╭─ Provided material

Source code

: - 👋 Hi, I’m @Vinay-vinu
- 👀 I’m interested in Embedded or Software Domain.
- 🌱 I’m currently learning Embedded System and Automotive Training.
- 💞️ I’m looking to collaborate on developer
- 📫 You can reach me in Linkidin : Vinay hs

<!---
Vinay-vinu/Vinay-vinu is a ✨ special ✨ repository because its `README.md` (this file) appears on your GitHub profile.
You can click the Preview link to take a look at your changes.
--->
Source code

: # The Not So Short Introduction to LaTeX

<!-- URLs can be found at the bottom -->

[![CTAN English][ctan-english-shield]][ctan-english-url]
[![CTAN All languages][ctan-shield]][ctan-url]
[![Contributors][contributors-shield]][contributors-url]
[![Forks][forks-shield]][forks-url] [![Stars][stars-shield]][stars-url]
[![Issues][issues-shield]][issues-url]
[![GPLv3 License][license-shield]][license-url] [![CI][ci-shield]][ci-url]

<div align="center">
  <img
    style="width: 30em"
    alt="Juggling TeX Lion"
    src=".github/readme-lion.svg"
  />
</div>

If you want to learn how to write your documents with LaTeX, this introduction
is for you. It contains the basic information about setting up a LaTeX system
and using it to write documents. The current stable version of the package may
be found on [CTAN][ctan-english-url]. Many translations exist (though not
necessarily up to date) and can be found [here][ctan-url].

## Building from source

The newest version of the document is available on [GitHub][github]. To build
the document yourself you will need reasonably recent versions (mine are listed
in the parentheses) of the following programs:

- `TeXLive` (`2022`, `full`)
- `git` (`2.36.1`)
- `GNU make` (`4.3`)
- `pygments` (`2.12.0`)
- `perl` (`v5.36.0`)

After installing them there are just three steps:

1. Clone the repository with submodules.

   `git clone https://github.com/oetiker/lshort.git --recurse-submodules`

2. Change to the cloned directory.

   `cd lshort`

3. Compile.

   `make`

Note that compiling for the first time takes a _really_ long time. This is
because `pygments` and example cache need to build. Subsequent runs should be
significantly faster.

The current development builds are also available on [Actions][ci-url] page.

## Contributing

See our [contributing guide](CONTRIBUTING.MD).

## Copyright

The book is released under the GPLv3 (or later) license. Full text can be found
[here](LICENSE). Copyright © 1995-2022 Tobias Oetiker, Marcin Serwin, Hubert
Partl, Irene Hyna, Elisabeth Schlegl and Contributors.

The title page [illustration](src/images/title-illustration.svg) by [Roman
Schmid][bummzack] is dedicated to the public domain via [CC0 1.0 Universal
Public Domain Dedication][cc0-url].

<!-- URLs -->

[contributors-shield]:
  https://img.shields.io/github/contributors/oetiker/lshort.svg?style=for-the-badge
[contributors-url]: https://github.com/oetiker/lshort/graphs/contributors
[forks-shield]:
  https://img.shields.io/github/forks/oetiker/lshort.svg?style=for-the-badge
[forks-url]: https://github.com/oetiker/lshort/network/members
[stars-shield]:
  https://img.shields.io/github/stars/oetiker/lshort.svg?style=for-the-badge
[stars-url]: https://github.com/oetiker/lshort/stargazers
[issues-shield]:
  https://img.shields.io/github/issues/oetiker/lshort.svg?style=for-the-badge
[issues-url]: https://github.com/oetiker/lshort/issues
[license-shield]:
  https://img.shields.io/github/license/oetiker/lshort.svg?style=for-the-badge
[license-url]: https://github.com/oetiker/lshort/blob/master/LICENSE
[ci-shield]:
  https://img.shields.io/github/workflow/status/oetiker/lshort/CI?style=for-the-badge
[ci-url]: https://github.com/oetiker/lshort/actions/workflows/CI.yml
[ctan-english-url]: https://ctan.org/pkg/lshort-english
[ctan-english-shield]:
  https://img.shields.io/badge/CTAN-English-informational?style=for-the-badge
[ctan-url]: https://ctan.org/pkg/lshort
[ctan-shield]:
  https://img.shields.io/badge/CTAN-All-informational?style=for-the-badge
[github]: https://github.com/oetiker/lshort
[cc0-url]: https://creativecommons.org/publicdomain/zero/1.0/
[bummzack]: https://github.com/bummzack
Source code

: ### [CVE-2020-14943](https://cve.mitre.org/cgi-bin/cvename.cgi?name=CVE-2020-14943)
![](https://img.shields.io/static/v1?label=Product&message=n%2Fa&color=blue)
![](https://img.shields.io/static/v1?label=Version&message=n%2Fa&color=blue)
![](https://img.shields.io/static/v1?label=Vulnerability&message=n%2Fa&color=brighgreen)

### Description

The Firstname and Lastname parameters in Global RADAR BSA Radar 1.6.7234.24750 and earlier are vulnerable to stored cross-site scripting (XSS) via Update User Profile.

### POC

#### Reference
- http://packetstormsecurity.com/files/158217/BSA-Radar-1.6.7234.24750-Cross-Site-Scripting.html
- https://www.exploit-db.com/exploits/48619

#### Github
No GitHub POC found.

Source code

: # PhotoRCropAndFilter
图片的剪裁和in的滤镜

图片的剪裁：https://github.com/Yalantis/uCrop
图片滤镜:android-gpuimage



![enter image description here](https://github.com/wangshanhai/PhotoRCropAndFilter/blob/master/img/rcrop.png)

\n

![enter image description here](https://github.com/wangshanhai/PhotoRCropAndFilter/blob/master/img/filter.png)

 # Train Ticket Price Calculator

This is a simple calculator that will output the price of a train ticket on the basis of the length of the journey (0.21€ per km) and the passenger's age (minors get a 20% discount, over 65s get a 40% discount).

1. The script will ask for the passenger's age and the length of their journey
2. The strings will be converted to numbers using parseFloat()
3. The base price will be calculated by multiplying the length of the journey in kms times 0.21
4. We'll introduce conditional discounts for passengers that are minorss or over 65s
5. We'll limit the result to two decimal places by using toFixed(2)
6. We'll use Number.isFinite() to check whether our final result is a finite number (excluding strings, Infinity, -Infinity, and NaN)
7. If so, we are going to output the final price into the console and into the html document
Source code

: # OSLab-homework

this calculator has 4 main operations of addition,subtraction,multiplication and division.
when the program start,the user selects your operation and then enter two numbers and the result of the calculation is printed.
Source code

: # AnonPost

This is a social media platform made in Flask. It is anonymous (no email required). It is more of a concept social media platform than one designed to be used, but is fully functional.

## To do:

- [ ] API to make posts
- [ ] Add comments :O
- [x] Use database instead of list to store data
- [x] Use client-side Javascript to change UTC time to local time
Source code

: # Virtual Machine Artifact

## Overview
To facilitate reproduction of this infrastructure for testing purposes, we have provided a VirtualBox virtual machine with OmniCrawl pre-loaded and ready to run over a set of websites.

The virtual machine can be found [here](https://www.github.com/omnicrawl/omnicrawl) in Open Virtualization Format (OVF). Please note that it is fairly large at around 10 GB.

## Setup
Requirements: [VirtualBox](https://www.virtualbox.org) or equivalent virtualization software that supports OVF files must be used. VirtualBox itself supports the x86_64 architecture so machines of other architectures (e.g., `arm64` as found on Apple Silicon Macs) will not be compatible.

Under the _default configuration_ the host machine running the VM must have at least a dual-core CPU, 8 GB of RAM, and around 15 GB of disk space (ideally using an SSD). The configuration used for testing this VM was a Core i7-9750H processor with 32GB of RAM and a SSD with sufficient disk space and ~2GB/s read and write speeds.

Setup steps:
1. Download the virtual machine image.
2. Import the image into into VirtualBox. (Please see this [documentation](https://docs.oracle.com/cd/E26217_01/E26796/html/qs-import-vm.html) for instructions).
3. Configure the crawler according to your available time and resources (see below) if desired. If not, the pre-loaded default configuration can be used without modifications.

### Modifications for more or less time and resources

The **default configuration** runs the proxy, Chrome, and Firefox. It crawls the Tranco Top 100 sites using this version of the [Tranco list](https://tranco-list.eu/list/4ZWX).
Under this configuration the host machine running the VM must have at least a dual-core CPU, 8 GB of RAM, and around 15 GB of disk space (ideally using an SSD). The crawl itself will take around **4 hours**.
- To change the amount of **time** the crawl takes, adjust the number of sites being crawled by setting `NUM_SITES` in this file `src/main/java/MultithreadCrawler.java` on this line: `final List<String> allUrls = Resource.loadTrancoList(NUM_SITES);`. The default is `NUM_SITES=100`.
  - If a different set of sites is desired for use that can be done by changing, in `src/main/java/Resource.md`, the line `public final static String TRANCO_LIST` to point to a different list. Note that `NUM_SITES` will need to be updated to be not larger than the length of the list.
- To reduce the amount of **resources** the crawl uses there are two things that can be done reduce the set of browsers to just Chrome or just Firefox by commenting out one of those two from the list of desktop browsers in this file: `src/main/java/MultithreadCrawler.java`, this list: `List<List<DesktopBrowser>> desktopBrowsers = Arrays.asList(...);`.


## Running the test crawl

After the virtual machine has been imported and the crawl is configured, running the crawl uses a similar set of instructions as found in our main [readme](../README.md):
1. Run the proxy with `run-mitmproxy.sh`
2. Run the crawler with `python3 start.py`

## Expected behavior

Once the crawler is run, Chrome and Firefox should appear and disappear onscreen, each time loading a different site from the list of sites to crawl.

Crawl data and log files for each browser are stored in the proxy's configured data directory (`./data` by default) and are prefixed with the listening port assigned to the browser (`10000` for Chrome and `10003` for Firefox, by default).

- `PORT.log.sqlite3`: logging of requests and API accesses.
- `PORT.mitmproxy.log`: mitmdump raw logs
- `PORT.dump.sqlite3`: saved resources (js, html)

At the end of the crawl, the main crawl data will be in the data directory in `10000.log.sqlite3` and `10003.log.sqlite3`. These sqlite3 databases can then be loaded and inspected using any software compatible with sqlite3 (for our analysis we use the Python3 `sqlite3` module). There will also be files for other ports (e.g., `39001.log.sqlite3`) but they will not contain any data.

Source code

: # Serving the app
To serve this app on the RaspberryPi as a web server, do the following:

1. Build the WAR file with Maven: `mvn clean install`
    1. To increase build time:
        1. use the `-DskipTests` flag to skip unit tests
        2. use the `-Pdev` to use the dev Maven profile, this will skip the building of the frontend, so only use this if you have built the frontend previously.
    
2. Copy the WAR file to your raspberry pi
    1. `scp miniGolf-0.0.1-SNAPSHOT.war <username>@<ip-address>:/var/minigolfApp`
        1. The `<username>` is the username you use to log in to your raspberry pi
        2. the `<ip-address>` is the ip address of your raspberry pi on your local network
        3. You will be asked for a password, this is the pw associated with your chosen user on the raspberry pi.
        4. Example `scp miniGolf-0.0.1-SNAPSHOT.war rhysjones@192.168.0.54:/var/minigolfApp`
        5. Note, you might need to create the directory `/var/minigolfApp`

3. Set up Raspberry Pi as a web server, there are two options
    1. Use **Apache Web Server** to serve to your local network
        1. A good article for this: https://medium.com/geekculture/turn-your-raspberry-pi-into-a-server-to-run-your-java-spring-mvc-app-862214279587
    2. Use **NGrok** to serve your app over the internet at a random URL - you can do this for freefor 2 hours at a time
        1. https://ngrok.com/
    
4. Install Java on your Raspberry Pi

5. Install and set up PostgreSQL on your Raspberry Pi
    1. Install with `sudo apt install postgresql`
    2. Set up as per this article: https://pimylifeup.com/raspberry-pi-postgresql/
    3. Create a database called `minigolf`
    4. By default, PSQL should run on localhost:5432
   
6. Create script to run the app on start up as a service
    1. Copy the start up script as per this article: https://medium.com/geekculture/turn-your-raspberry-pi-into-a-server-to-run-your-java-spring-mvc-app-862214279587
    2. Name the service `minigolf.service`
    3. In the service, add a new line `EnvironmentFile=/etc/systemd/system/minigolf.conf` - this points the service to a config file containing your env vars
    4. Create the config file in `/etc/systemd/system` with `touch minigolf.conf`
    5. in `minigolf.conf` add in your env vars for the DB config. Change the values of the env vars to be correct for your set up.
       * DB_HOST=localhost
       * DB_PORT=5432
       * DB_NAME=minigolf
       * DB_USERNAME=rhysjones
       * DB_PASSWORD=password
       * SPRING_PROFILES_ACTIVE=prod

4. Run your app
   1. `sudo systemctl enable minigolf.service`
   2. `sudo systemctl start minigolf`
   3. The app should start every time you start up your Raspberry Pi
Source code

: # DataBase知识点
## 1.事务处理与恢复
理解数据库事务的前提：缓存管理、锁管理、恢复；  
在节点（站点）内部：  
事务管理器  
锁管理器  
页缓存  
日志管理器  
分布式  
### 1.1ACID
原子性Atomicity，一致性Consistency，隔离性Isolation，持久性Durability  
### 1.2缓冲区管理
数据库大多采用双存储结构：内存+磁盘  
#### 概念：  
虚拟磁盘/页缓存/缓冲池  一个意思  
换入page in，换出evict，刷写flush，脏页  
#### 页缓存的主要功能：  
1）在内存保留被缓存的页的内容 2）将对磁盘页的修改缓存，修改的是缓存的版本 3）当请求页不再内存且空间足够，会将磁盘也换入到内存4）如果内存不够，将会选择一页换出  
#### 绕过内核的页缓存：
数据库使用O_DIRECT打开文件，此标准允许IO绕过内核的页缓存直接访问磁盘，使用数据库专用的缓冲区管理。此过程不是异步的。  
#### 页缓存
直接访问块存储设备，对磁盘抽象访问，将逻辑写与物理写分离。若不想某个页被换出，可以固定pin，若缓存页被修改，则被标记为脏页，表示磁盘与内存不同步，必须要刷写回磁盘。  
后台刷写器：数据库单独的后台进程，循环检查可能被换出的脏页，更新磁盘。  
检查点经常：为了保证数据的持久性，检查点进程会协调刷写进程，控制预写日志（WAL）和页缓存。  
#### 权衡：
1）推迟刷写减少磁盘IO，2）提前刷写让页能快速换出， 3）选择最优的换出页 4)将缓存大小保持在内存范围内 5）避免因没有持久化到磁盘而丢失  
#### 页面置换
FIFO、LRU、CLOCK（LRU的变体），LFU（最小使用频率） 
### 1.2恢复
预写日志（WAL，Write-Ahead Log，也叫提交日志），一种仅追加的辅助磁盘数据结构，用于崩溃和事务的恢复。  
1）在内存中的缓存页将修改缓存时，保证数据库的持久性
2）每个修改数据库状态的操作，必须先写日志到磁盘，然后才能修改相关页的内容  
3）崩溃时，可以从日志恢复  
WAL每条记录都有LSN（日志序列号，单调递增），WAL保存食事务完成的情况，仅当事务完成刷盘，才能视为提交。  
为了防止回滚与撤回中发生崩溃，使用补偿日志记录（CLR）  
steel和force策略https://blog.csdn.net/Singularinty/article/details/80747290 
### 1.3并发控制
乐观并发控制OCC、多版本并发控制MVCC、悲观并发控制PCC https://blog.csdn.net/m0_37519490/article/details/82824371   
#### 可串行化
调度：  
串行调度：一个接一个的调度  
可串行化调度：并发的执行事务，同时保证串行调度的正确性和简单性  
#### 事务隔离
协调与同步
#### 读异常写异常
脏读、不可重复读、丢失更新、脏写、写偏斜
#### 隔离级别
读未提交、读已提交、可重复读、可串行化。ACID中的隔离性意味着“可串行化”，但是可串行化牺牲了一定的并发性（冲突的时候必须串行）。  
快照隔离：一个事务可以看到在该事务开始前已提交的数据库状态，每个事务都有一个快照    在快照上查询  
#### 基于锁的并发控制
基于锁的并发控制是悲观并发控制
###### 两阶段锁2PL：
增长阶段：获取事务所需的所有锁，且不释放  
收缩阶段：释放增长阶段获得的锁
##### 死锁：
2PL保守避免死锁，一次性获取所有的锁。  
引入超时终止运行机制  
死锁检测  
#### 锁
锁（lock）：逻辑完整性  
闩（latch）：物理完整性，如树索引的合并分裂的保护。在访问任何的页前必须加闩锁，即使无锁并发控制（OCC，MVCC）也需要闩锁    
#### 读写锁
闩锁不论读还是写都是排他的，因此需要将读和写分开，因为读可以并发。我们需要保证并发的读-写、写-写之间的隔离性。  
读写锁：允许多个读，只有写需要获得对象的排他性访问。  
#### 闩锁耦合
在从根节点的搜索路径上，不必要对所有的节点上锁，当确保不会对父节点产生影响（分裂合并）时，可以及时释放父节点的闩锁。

╰─

Return only the part of the records above that opens with the line containing "### Modifications for" and closes with the line containing "- If a different", ends included.

### Modifications for more or less time and resources

The **default configuration** runs the proxy, Chrome, and Firefox. It crawls the Tranco Top 100 sites using this version of the [Tranco list](https://tranco-list.eu/list/4ZWX).
Under this configuration the host machine running the VM must have at least a dual-core CPU, 8 GB of RAM, and around 15 GB of disk space (ideally using an SSD). The crawl itself will take around **4 hours**.
- To change the amount of **time** the crawl takes, adjust the number of sites being crawled by setting `NUM_SITES` in this file `src/main/java/MultithreadCrawler.java` on this line: `final List<String> allUrls = Resource.loadTrancoList(NUM_SITES);`. The default is `NUM_SITES=100`.
  - If a different set of sites is desired for use that can be done by changing, in `src/main/java/Resource.md`, the line `public final static String TRANCO_LIST` to point to a different list. Note that `NUM_SITES` will need to be updated to be not larger than the length of the list.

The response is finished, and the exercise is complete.